= ABOUT THIS TASK =
Using the listing below, set down each line from the line containing "resource/lakeformation_data_lake_settings: Avoid unnecessary" through the line containing "# Halifax Explosion of 1917", both ends included, exactly and with nothing added.

= RECORDS FOR THE TASK =
○ ○ ○ ○

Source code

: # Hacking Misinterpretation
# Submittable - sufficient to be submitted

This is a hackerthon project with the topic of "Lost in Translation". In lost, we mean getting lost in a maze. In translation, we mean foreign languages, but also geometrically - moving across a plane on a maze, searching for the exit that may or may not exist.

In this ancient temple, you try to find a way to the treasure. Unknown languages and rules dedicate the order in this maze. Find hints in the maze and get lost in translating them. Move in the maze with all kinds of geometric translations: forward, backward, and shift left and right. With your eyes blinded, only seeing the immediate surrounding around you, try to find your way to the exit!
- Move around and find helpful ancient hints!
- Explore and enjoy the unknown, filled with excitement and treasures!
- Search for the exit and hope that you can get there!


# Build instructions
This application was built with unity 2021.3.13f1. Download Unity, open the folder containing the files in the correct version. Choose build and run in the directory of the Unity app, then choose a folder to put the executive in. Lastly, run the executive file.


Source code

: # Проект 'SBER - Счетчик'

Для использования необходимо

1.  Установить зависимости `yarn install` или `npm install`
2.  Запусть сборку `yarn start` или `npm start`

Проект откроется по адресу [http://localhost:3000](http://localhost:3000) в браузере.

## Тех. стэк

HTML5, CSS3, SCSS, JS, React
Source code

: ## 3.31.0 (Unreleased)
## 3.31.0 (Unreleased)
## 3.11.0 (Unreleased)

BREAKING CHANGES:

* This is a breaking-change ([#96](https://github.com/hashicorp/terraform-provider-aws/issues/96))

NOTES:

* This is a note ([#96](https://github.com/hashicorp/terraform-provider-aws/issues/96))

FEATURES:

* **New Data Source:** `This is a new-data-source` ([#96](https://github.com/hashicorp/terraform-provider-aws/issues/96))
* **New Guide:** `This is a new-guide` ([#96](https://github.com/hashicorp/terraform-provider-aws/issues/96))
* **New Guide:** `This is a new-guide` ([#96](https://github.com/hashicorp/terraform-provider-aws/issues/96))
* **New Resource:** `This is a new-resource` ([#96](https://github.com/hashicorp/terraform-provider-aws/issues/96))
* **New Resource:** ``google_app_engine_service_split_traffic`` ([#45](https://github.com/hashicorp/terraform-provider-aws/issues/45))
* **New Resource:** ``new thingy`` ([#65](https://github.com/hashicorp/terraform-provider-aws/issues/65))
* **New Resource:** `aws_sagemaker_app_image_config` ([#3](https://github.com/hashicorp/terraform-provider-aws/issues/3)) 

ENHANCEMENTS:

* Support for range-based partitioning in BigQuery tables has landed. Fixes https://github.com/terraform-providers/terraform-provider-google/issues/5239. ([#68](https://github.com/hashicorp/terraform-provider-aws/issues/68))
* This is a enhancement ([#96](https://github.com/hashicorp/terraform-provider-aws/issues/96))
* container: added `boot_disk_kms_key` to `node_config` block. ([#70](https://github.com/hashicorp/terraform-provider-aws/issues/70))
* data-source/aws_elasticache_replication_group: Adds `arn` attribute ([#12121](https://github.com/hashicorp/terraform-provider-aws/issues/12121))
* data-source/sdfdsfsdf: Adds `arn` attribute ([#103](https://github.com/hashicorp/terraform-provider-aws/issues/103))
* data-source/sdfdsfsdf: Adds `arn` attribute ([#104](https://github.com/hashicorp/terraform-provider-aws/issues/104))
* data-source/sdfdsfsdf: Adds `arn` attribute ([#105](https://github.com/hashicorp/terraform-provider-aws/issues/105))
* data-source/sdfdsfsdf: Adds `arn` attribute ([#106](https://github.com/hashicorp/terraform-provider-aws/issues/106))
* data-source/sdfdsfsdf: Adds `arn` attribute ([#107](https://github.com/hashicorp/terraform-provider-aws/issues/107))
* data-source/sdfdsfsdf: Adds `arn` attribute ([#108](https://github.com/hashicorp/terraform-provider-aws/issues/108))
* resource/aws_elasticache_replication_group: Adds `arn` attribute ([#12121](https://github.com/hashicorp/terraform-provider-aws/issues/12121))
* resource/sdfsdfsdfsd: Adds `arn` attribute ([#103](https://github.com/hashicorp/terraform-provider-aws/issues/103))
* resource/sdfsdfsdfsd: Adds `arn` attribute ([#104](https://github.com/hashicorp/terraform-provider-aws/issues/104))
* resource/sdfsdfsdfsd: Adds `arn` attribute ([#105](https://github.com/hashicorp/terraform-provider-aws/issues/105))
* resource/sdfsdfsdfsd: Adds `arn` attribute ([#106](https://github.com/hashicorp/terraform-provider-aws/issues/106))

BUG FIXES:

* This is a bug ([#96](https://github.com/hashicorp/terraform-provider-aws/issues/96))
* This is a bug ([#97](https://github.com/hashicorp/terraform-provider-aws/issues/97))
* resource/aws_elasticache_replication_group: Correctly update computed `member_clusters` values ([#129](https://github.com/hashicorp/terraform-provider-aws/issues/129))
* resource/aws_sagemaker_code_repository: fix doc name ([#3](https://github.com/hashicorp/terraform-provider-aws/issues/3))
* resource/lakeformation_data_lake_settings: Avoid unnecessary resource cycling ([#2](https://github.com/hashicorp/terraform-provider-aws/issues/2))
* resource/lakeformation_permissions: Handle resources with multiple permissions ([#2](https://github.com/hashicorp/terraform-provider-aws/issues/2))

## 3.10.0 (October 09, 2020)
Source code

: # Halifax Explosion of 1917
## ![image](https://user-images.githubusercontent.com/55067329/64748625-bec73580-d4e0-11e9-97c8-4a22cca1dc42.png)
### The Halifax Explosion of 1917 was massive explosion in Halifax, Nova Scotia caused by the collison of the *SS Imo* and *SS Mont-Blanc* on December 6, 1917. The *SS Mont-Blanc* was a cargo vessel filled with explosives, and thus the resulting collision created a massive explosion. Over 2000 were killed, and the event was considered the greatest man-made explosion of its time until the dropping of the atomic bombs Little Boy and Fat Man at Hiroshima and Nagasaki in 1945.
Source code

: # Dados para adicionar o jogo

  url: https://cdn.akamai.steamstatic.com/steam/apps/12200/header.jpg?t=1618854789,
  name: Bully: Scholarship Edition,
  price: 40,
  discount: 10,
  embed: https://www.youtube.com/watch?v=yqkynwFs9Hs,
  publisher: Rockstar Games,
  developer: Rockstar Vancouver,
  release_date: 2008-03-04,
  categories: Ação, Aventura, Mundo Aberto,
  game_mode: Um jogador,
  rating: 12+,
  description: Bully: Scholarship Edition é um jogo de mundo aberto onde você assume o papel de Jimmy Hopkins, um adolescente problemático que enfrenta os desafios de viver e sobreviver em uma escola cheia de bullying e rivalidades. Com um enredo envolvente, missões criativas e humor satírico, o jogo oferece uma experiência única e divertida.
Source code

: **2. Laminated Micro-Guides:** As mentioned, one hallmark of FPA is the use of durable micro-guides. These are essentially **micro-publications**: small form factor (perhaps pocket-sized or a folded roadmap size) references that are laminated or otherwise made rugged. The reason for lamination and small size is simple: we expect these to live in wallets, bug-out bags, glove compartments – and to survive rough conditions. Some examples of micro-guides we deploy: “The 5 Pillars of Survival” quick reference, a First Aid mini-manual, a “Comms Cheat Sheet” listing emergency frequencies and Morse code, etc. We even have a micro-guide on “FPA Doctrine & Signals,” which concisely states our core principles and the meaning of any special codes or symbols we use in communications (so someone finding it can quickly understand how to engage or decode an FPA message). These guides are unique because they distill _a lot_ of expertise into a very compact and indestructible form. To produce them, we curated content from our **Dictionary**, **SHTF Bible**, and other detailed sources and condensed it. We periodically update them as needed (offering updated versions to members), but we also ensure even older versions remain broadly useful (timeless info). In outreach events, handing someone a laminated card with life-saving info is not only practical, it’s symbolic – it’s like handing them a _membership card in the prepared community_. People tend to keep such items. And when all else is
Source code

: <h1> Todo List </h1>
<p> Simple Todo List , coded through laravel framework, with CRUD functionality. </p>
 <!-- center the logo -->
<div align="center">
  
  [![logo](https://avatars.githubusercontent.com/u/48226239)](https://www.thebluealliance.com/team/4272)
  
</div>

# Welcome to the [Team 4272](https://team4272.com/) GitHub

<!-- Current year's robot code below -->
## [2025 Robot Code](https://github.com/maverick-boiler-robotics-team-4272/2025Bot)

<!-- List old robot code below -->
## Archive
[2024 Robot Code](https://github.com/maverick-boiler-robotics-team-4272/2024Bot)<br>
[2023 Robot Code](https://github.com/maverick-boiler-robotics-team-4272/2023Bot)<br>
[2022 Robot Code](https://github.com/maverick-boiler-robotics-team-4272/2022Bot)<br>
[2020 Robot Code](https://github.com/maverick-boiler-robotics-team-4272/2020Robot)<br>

○ ○ ○ ○

= RESPONSE AREA =
* resource/lakeformation_data_lake_settings: Avoid unnecessary resource cycling ([#2](https://github.com/hashicorp/terraform-provider-aws/issues/2))
* resource/lakeformation_permissions: Handle resources with multiple permissions ([#2](https://github.com/hashicorp/terraform-provider-aws/issues/2))

## 3.10.0 (October 09, 2020)
Source code

: # Halifax Explosion of 1917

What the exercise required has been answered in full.